AIM OF THE EXERCISE:
Count the lines of the listing below where "during" shows up, and please answer with that number only.

TASK INPUTS:
>>>
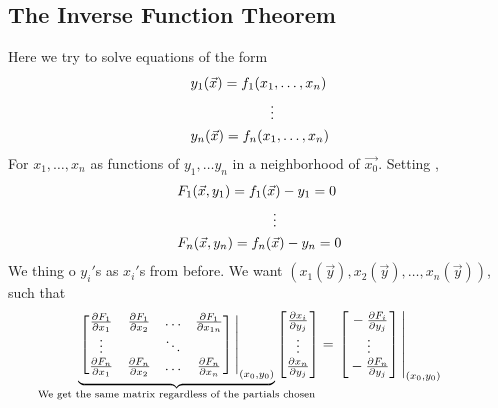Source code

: \documentclass[
	12pt,
	]{article}
\theoremstyle{custom}
\theoremstyle{custom}
\theoremstyle{custom}
\theoremstyle{custom}
\theoremstyle{custom}
\theoremstyle{definition}
\theoremstyle{example}
\theoremstyle{note}
\theoremstyle{remark}
\theoremstyle{example}
\numberwithin{equation}{subsection}
\begin{document}
	   		 \subsection{The Inverse Function Theorem}
	   		 Here we try to solve equations of the form 
	   		 \begin{align*}
	   		 	&y_{1}(\vec{x}) = f_{1}(x_{1}, \dots ,x_{n}) \\
	   		 	&\hspace{2 cm}\vdots  \\
	   		 	&y_{n}(\vec{x}) = f_{n}(x_{1}, \dots ,x_{n}) 
	   		 \end{align*}
	   		 For $x_{1}, \dots , x_{n}$ as functions of $y_{1}, \dots y_{n}$ in a neighborhood of $\vec{x_{0}}$. Setting , 
	   		 \begin{align*}
	   		 	&F_{1}(\vec{x}, y_{1}) = f_{1}(\vec{x}) - y_{1} =0 \\
	   		 	&\hspace{2.42 cm}\vdots  \\
	   		 	&F_{n}(\vec{x}, y_{n}) = f_{n}(\vec{x}) - y_{n} =0 
	   		 \end{align*}
	   		 We thing o $y_{i}'$s as $x_{i}'$s from before. We want $(x_{1}(\vec{y}), x_{2}(\vec{y}),\dots,x_{n}(\vec{y}))$, such that 
	   		 \begin{equation*}
	   		 	\underbrace{\eval{\begin{bmatrix}
	   		 		\pdv{F_{1}}{x_{1}} & \pdv{F_{1}}{x_{2}} & \dots & \pdv{F_{1}}{x_{1n}} \\
	   		 		\vdots & & \ddots & \\
	   		 		\pdv{F_{n}}{x_{1}} & \pdv{F_{n}}{x_{2}} & \dots & \pdv{F_{n}}{x_{n}} 
	   		 	\end{bmatrix}}_{(x_{0},y_{0})}}_{\mathclap{\text{We get the same matrix regardless of the partials chosen}}}
	   		 	\begin{bmatrix}
	   		 		\vphantom{\pdv{F_{1}}{x_{1}}}\pdv{x_{i}}{y_{j}} \\
	   		 		\vdots \\
	   		 		\vphantom{\pdv{F_{1}}{x_{1}}}\pdv{x_{n}}{y_{j}}
	   		 	\end{bmatrix} 
	   		 	=
	   		 	\eval{\begin{bmatrix}
	   		 		\vphantom{\pdv{F_{1}}{x_{1}}}-\pdv{F_{i}}{y_{j}} \\
	   		 		\vdots \\
	   		 		\vphantom{\pdv{F_{1}}{x_{1}}} - \pdv{F_{n}}{y_{j}}
	   		 	\end{bmatrix}}_{(x_{0},y_{0})}
	   		 \end{equation*}
\end{document}
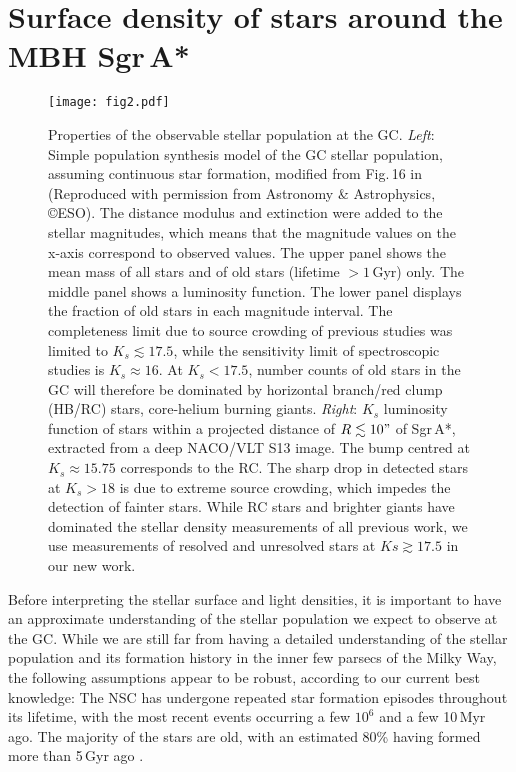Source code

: \documentclass[a4paper]{jpconf}
\begin{document}
\section{Surface density of stars around the MBH Sgr\,A*}


\begin{figure}[htb]
\label{Fig:LF}
\texttt{[image: fig2.pdf]}
\caption{Properties of the observable stellar population at the
  GC. {\it Left}: Simple population synthesis model of the GC stellar
  population, assuming continuous star formation, modified from
  Fig.\,16 in \cite{Schodel:2007tw} (Reproduced with permission from
  Astronomy \& Astrophysics, \copyright ESO). The distance modulus and
  extinction were added to the stellar magnitudes, which means that
  the magnitude values on the x-axis correspond to observed
  values. The upper panel shows the mean mass of all stars and of old
  stars (lifetime $> 1$\,Gyr) only. The middle panel shows a
  luminosity function. The lower panel displays the fraction of old
  stars in each magnitude interval. The completeness limit due to
  source crowding of previous studies was limited to
  $K_{s}\lesssim17.5$, while the sensitivity limit of spectroscopic
  studies is $K_{s}\approx16$. At $K_{s}<17.5$, number counts of old
  stars in the GC will therefore be dominated by horizontal branch/red
  clump (HB/RC) stars, core-helium burning giants. {\it Right}:
  $K_{s}$ luminosity function of stars within a projected distance of
  $R\lesssim10"$ of Sgr\,A*, extracted from a deep NACO/VLT S13 image.
  The bump centred at $K_{s}\approx15.75$ corresponds to the RC. The
  sharp drop in detected stars at $K_{s}>18$ is due to extreme source
  crowding, which impedes the detection of fainter stars. While RC
  stars and brighter giants have dominated the stellar density
  measurements of all previous work, we use measurements of resolved
  and unresolved stars at $Ks\gtrsim17.5$ in our new work.}
\end{figure}
 
Before interpreting the stellar surface and light densities, it is
important to have an approximate understanding of the stellar
population we expect to observe at the GC. While we are still far from
having a detailed understanding of the stellar population and its
formation history in the inner few parsecs of the Milky Way, the
following assumptions appear to be robust, according to our current
best knowledge: The NSC has undergone repeated star formation
episodes throughout its lifetime, with the most recent events
occurring a few $10^{6}$ and a few 10\,Myr ago. The majority of the
stars are old, with an estimated 80\% having formed more than 5\,Gyr
ago \cite{Genzel:2010fk,Pfuhl:2011uq}. 
\end{document}

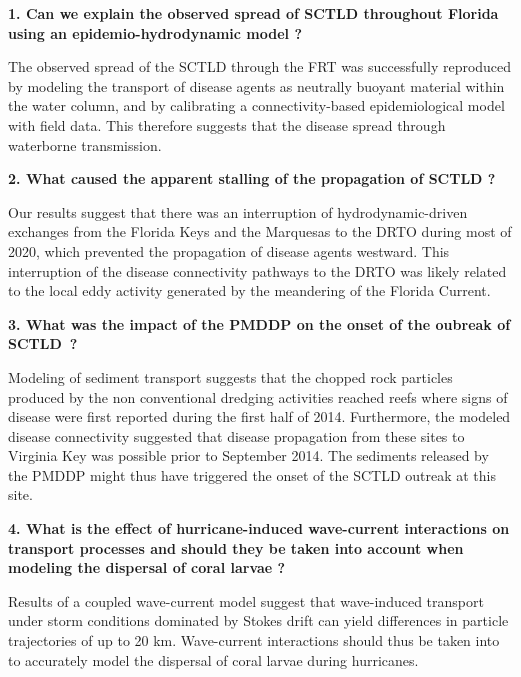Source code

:\begin{list}{}{%
    \setlength{\leftmargin}{0in}%
    }
    \item \textbf{1. Can we explain the observed spread of SCTLD throughout Florida using an epidemio-hydrodynamic model ?}
    \begin{list}{}{\setlength{\topsep}{0pt}}
        \item The observed spread of the SCTLD through the FRT was successfully reproduced by modeling the transport of disease agents as neutrally buoyant material within the water column, and by calibrating a connectivity-based epidemiological model with field data. This therefore suggests that the disease spread through waterborne transmission. 
    \end{list}
    \item \textbf{2. What caused the apparent stalling of the propagation of SCTLD ?}
    \begin{list}{}{\setlength{\topsep}{0pt}}
        \item Our results suggest that there was an interruption of hydrodynamic-driven exchanges from the Florida Keys and the Marquesas to the DRTO during most of 2020, which prevented the propagation of disease agents westward. This interruption of the disease connectivity pathways to the DRTO was likely related to the local eddy activity generated by the meandering of the Florida Current.
    \end{list}
    \item \textbf{3. What was the impact of the PMDDP on the onset of the oubreak of SCTLD~?}
    \begin{list}{}{\setlength{\topsep}{0pt}}
        \item Modeling of sediment transport suggests that the chopped rock particles produced by the non conventional dredging activities reached reefs where signs of disease were first reported during the first half of 2014. Furthermore, the modeled disease connectivity suggested that disease propagation from these sites to Virginia Key was possible prior to September 2014. The sediments released by the PMDDP might thus have triggered the onset of the SCTLD outreak at this site.
    \end{list}
    \item  \textbf{4. What is the effect of hurricane-induced wave-current interactions on transport processes and should they be taken into account when modeling the dispersal of coral larvae ?}
    \begin{list}{}{\setlength{\topsep}{0pt}}
        \item Results of a coupled wave-current model suggest that wave-induced transport under storm conditions dominated by Stokes drift can yield differences in particle trajectories of up to 20 km. Wave-current interactions should thus be taken into to accurately model the dispersal of coral larvae during hurricanes.
    \end{list}
\end{list}


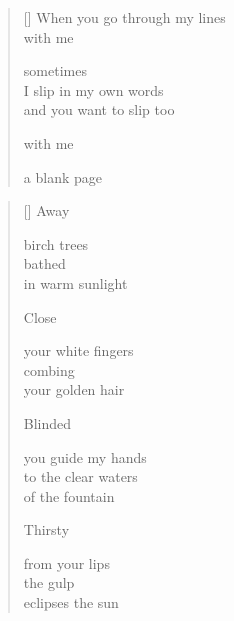 \documentclass[12pt,a4paper]{article}
\begin{document}
\newpage

\poemtitle{}

\settowidth{\versewidth}{When you go through my lines}

\bigskip

\begin{verse}[\versewidth]
  When you go through my lines \\
  with me

  sometimes \\
  I slip in my own words \\
  and you want to slip too

  with me

  a blank page
\end{verse}


\newpage

\poemtitle{}

\settowidth{\versewidth}{to the clear waters}

\bigskip

\begin{verse}[\versewidth]
  Away

  birch trees \\
  bathed \\
  in warm sunlight

  Close

  your white fingers \\
  combing \\
  your golden hair

  Blinded

  you guide my hands \\
  to the clear waters \\
  of the fountain

  Thirsty

  from your lips \\
  the gulp \\
  eclipses the sun
\end{verse}


\newpage

\poemtitle{}

\settowidth{\versewidth}{to the halo of your blond hair}

\bigskip
\end{document}

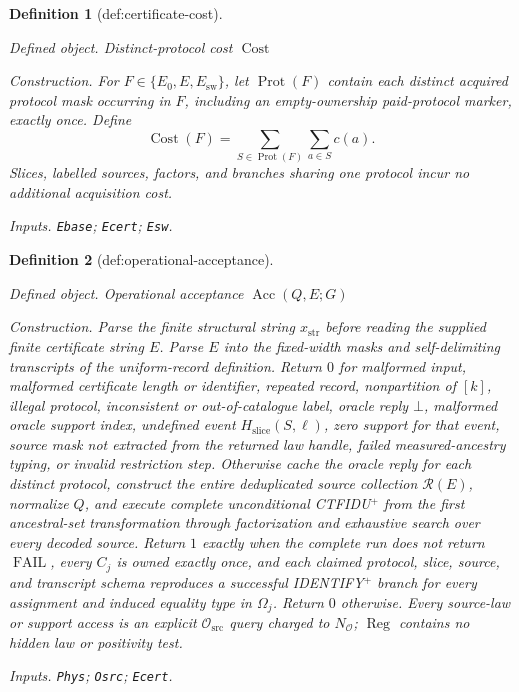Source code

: \documentclass{article}
\newtheorem{definition}{Definition}
\begin{document}
\begin{definition}[def:certificate-cost]\label{def:certificate-cost}
\par\smallskip\noindent\emph{Defined object.} Distinct-protocol cost \(\operatorname{Cost}\)
\par\smallskip\noindent\emph{Construction.} For \(F\in\{E_0,E,E_{\mathrm{sw}}\}\), let \(\operatorname{Prot}(F)\) contain each distinct acquired protocol mask occurring in \(F\), including an empty-ownership paid-protocol marker, exactly once.  Define
\[
 \operatorname{Cost}(F)=\sum_{S\in\operatorname{Prot}(F)}\sum_{a\in S}c(a).
\]
Slices, labelled sources, factors, and branches sharing one protocol incur no additional acquisition cost.
\par\smallskip\noindent\emph{Inputs.} \texttt{Ebase}; \texttt{Ecert}; \texttt{Esw}.
\end{definition}

\begin{definition}[def:operational-acceptance]\label{def:operational-acceptance}
\par\smallskip\noindent\emph{Defined object.} Operational acceptance \(\operatorname{Acc}(Q,E;G)\)
\par\smallskip\noindent\emph{Construction.} Parse the finite structural string \(x_{\mathrm{str}}\) before reading the supplied finite certificate string \(E\). Parse \(E\) into the fixed-width masks and self-delimiting transcripts of the uniform-record definition. Return \(0\) for malformed input, malformed certificate length or identifier, repeated record, nonpartition of \([k]\), illegal protocol, inconsistent or out-of-catalogue label, oracle reply \(\bot\), malformed oracle support index, undefined event \(H_{\mathrm{slice}}(S,\ell)\), zero support for that event, source mask not extracted from the returned law handle, failed measured-ancestry typing, or invalid restriction step. Otherwise cache the oracle reply for each distinct protocol, construct the entire deduplicated source collection \(\mathcal R(E)\), normalize \(Q\), and execute complete unconditional CTFIDU\({}^{+}\) from the first ancestral-set transformation through factorization and exhaustive search over every decoded source. Return \(1\) exactly when the complete run does not return \(\operatorname{FAIL}\), every \(C_j\) is owned exactly once, and each claimed protocol, slice, source, and transcript schema reproduces a successful IDENTIFY\({}^{+}\) branch for every assignment and induced equality type in \(\Omega_j\). Return \(0\) otherwise. Every source-law or support access is an explicit \(\mathcal O_{\mathrm{src}}\) query charged to \(N_{\mathcal O}\); \(\operatorname{Reg}\) contains no hidden law or positivity test.
\par\smallskip\noindent\emph{Inputs.} \texttt{Phys}; \texttt{Osrc}; \texttt{Ecert}.
\end{definition}
\end{document}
<<<
RESPONSE AREA:
3